Elise stood at the top of the stairs in a fury.
‘When I’m feeling this bad, you sitting there looking at me doesn’t help!’ And she threw the heavy silver boot that she’d bought at the markets at Eddy’s concerned face. ‘Go off to Melbourne! Leave now!’ She slammed the door behind her as she fled to their room, half afraid that her shot might have hit home. As Eddy stood in the dim stairwell and his expression of concern remained the same. He frowned, wondering how it was going to turn out. He had to go to Melbourne, it was a chance he couldn’t miss. The scholarship was only part of it. The faculty’s reputation and the teachers there, to be supervised by Garry Endright, it was too good. But Elise was so important, and he felt like his chest would cave in at the thought of her being sad about him leaving.
He picked up the boot from the bottom stair. He knew things for Elise were never simple. He’d give her some time to herself, though all he wanted to do was go into the room and stroke her hair and tell her that things would work out, that they would see each other.

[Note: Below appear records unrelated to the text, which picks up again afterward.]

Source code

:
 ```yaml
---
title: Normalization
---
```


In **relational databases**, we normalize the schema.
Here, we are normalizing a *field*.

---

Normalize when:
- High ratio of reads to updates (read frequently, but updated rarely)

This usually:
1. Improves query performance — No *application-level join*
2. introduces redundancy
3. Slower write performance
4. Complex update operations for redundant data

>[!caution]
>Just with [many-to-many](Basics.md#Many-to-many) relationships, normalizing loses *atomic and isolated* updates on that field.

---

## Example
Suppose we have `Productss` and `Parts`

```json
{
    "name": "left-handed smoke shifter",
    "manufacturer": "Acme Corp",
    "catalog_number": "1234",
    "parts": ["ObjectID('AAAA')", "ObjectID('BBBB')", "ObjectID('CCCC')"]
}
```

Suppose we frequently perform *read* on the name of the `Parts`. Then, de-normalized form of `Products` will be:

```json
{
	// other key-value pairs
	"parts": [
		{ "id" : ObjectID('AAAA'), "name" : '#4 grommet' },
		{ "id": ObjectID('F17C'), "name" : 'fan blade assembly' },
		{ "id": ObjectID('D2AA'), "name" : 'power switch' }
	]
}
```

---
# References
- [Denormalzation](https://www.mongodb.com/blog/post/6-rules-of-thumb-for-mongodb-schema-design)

That was the easy bit, the harder part was saying it was OK her aunt had died. That death couldn’t be too bad, it was just the end of life, he’d seen it often. At least he’d worked on the cadavers. But he’d never really known someone who died, no-one in his life had just disappeared. His grandmother had died, but he was too young then to understand. Everyone else was still around, and he squinted as he tried to imagine someone, like his mother or one of his brothers just no longer being.
Because that was what death was, a lack of life. The body was still there with all its fibres and bones and organs, they were just no longer ticking over. They were still. And in that stillness Eddy sometimes sensed, as he ran his scalpel across the greying skin, a relief.
When the news came through he was able to be useful. His studies of the brain let him translate for Elise and her family what had happened. The haemorrhage would have left her confused and numb, so there would have been little if any pain. Gradually the brain was flooded with blood, and so slowly it would have shut down the body’s functions. The grief at this was understandable. But, in his mind, though he could never say it, there were worse ways to go.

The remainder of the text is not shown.